I know my app may not be sensibly but I can't think of any code I have that is 
giving
us problems.

Off the top of my head I can't think of a place were we compare 2 vars.  Most 
of what
we do is Where colname = 'Smiht'  or  Where Phone Contains '1234'

I will double check my code for possible problems.

thanks
Marc
sitting in the back of the class with the pointy hat on
  ----- Original Message ----- 
  From: Bill Downall 
  To: RBASE-L Mailing List 
  Sent: Friday, April 11, 2008 8:23 AM
  Subject: [RBASE-L] - Re: EQNULL ON or OFF


  Marc,

  If you designed your database schema, using NOT NULL constraints sensibly, 
and if you program carefully so that you will never be comparing two unknown 
values, that go right ahead.

  In the SQL standard, if a variable or column is null, then a comparison of 
that value with an equal sign should always be false. An unknown value cannot 
be equal to any value, not even to another unknown value.

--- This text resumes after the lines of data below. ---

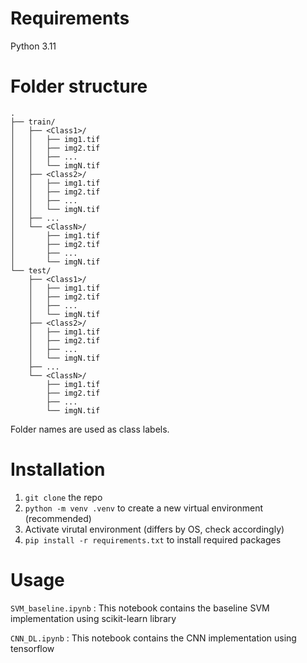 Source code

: # Requirements

Python 3.11

# Folder structure

```
.
├── train/
│   ├── <Class1>/
│   │   ├── img1.tif
│   │   ├── img2.tif
│   │   ├── ...
│   │   └── imgN.tif
│   ├── <Class2>/
│   │   ├── img1.tif
│   │   ├── img2.tif
│   │   ├── ...
│   │   └── imgN.tif
│   ├── ...
│   └── <ClassN>/
│       ├── img1.tif
│       ├── img2.tif
│       ├── ...
│       └── imgN.tif
└── test/
    ├── <Class1>/
    │   ├── img1.tif
    │   ├── img2.tif
    │   ├── ...
    │   └── imgN.tif
    ├── <Class2>/
    │   ├── img1.tif
    │   ├── img2.tif
    │   ├── ...
    │   └── imgN.tif
    ├── ...
    └── <ClassN>/
        ├── img1.tif
        ├── img2.tif
        ├── ...
        └── imgN.tif
```

Folder names are used as class labels.

# Installation

1. `git clone` the repo
2. `python -m venv .venv` to create a new virtual environment (recommended)
3. Activate virutal environment (differs by OS, check accordingly)
4. `pip install -r requirements.txt` to install required packages

# Usage

`SVM_baseline.ipynb` : This notebook contains the baseline SVM implementation using scikit-learn library

`CNN_DL.ipynb` : This notebook contains the CNN implementation using tensorflow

  EQNULL is an R:BASE accommodation for people who don't like that part of the 
SQL standard.

  Bill


  On Fri, Apr 11, 2008 at 9:19 PM, Marc <[EMAIL PROTECTED]> wrote:

    I always thought of Zero for integer and currency and EQNULL for
    text.

    I can't think of any problem with having EQNULL ON ?
    But it is Friday so I may be overlooking something.

    Marc

      ----- Original Message ----- 
      From: Bill Downall 
      To: RBASE-L Mailing List 
      Sent: Friday, April 11, 2008 8:02 AM
      Subject: [RBASE-L] - Re: EQNULL ON or OFF


      Sorry, Marc, you're right. EQNULL is a little more insidious. It means 
that an expression like...

      IF myvar = someothervar THEN

      ... will be evaluated as true if both sides of the operator are null.

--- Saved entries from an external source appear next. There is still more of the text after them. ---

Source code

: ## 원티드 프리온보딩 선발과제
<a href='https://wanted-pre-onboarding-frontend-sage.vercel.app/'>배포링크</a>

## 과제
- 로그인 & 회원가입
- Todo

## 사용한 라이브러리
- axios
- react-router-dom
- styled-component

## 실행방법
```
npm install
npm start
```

      Or: "if I don't know this, and I also don't know that, then they must be 
the same."


      Bill



      On Fri, Apr 11, 2008 at 8:55 PM, Marc <[EMAIL PROTECTED]> wrote:

        Hi BIll

        I thought that was Set Zero On?

        Marc

          ----- Original Message ----- 
          From: Bill Downall 
          To: RBASE-L Mailing List 
          Sent: Friday, April 11, 2008 7:47 AM
          Subject: [RBASE-L] - Re: EQNULL ON or OFF


          Marc,

          When EQNULL is on, R:BASE doesn't distinguish a null from a zero, so 
any average calculations are screwy.

          Bill


          On Fri, Apr 11, 2008 at 8:41 PM, Marc <[EMAIL PROTECTED]> wrote:


            After reading the other thread I got nervous about my EQNULL 
setting.
            I have it set to ON, so now I am worried.  I had a problem sometime 
back
            and setting EQNULL ON fixed that problem so I just leave it on.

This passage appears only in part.